▶ [To do]:
Your answer should consist only of the lines below from the one with "apt: < $200|11|" through the one with "b: < $200|7|", copied exactly.

▶ [Exercise input]:
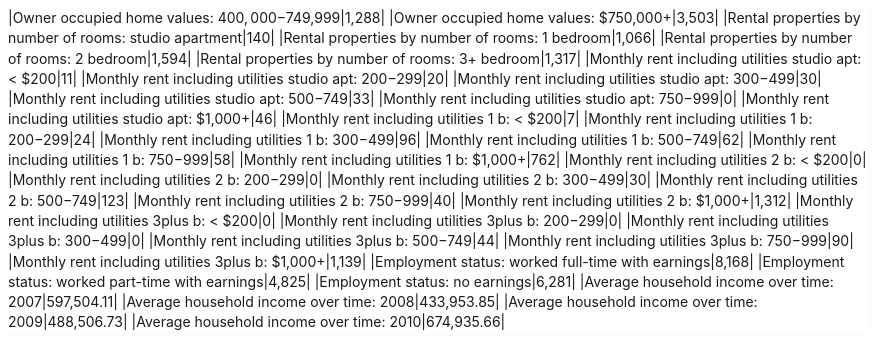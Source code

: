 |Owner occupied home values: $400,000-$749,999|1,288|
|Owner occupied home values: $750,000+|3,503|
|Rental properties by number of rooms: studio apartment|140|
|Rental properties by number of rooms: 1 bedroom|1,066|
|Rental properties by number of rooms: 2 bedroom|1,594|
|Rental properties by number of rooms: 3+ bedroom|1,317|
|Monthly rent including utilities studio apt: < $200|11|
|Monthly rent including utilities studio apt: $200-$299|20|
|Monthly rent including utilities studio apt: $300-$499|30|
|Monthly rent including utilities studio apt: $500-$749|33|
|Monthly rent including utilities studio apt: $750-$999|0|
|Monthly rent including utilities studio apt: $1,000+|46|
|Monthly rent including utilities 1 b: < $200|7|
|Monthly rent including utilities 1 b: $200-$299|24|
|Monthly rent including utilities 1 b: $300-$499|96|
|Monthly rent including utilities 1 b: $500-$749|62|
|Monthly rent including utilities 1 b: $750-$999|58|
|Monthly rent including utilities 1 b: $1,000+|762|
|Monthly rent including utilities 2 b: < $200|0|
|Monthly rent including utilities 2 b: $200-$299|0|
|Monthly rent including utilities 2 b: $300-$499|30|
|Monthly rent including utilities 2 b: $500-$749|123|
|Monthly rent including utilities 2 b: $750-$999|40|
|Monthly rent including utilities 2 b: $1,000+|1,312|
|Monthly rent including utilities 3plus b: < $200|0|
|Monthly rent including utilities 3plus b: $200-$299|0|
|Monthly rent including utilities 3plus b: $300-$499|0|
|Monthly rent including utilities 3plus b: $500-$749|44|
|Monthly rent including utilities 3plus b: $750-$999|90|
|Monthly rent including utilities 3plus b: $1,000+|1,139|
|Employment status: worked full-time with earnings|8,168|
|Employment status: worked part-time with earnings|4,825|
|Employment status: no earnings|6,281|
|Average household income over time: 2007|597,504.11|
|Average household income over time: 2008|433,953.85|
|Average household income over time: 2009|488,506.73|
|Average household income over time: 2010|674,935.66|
--
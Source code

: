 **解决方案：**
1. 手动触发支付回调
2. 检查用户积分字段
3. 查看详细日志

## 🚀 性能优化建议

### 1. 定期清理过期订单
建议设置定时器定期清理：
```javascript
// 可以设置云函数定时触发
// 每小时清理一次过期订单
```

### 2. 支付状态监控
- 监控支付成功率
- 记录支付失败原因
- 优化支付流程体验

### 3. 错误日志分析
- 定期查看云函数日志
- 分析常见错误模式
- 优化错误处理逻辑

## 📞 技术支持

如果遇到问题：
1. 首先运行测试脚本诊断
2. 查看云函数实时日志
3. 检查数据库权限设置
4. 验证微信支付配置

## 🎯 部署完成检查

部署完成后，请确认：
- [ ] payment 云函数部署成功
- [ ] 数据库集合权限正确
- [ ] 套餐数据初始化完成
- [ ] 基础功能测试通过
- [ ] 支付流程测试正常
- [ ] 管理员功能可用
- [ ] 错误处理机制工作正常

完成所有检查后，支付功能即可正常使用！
--
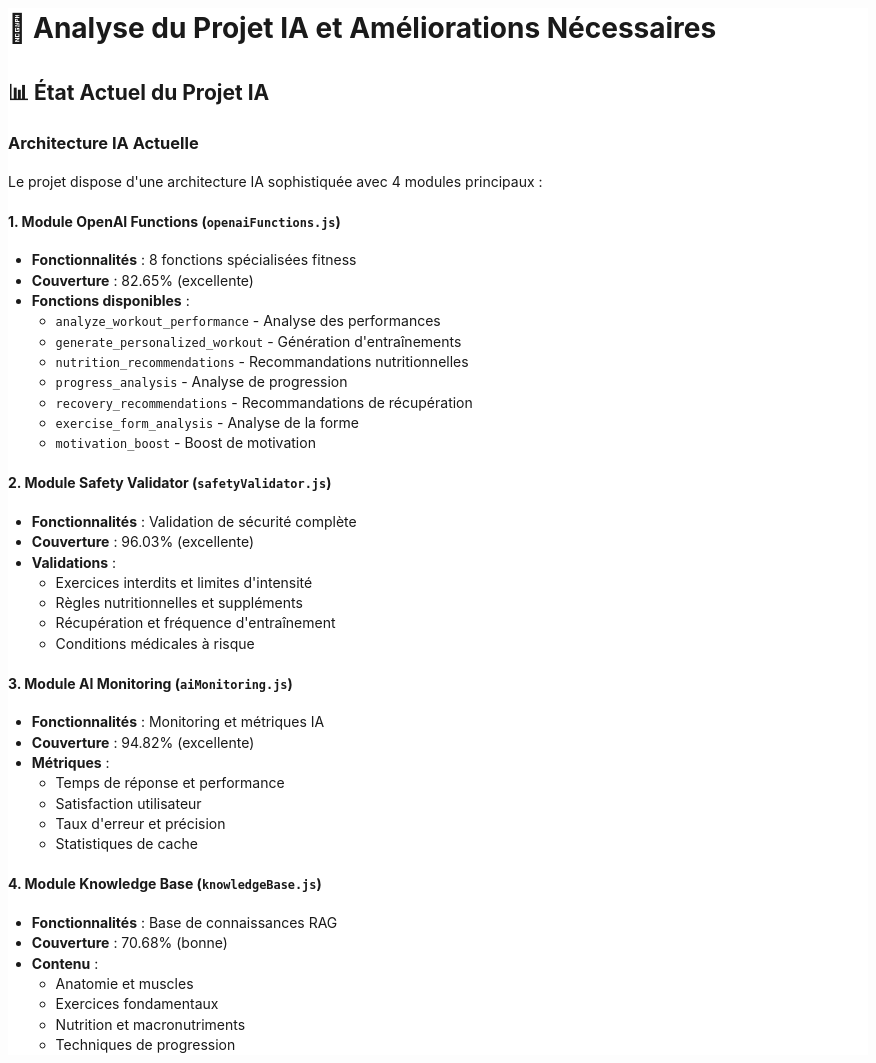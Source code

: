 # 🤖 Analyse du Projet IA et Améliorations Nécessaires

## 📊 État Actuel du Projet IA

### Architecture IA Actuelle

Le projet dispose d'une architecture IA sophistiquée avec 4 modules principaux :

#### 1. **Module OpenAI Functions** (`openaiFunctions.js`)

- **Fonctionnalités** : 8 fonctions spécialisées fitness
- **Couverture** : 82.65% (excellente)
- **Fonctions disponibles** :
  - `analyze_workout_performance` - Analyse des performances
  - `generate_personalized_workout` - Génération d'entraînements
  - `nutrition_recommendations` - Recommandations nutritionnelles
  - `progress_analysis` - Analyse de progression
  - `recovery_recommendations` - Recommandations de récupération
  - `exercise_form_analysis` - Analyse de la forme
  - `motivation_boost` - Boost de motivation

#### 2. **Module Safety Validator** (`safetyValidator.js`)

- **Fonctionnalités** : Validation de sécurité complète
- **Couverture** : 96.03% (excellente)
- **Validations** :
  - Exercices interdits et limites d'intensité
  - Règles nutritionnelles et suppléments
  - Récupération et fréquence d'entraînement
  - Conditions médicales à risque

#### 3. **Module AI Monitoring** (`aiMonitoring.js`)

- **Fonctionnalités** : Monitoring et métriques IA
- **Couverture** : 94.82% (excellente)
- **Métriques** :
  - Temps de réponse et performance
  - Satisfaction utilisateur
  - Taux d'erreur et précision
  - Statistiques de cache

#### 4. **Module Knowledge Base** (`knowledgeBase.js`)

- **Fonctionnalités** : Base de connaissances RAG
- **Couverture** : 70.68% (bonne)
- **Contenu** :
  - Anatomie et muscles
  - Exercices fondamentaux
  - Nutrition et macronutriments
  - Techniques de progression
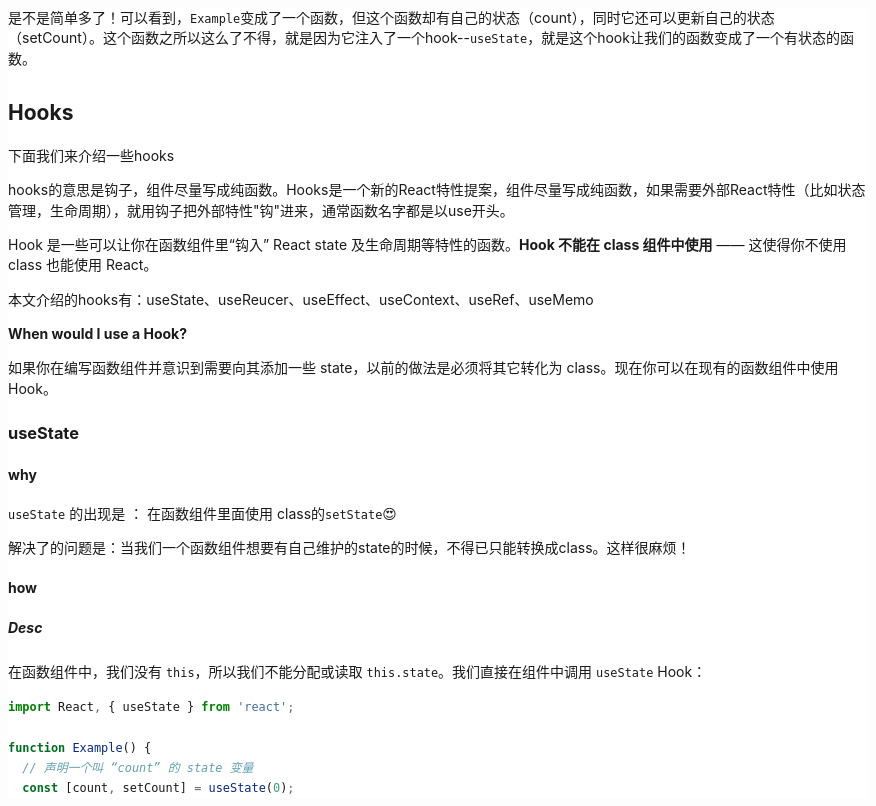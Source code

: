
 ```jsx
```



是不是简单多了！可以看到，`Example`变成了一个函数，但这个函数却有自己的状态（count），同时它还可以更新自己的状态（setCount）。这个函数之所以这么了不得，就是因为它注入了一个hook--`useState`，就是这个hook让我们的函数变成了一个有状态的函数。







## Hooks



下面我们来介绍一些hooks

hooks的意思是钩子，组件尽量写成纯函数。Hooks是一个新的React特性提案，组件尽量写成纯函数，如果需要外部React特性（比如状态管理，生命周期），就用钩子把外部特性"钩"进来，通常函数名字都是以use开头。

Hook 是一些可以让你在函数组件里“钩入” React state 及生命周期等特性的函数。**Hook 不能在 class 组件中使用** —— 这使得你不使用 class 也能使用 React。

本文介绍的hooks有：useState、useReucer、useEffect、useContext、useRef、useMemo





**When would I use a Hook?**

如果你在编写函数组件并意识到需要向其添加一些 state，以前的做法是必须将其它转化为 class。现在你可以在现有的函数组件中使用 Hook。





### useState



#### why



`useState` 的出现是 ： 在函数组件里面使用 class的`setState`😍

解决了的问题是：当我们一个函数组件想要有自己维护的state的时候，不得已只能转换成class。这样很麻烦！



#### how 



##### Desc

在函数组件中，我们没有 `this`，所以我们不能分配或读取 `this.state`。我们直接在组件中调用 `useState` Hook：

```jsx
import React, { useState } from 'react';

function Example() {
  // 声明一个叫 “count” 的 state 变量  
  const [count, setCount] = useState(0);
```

▶ [Result]:
|Monthly rent including utilities studio apt: < $200|11|
|Monthly rent including utilities studio apt: $200-$299|20|
|Monthly rent including utilities studio apt: $300-$499|30|
|Monthly rent including utilities studio apt: $500-$749|33|
|Monthly rent including utilities studio apt: $750-$999|0|
|Monthly rent including utilities studio apt: $1,000+|46|
|Monthly rent including utilities 1 b: < $200|7|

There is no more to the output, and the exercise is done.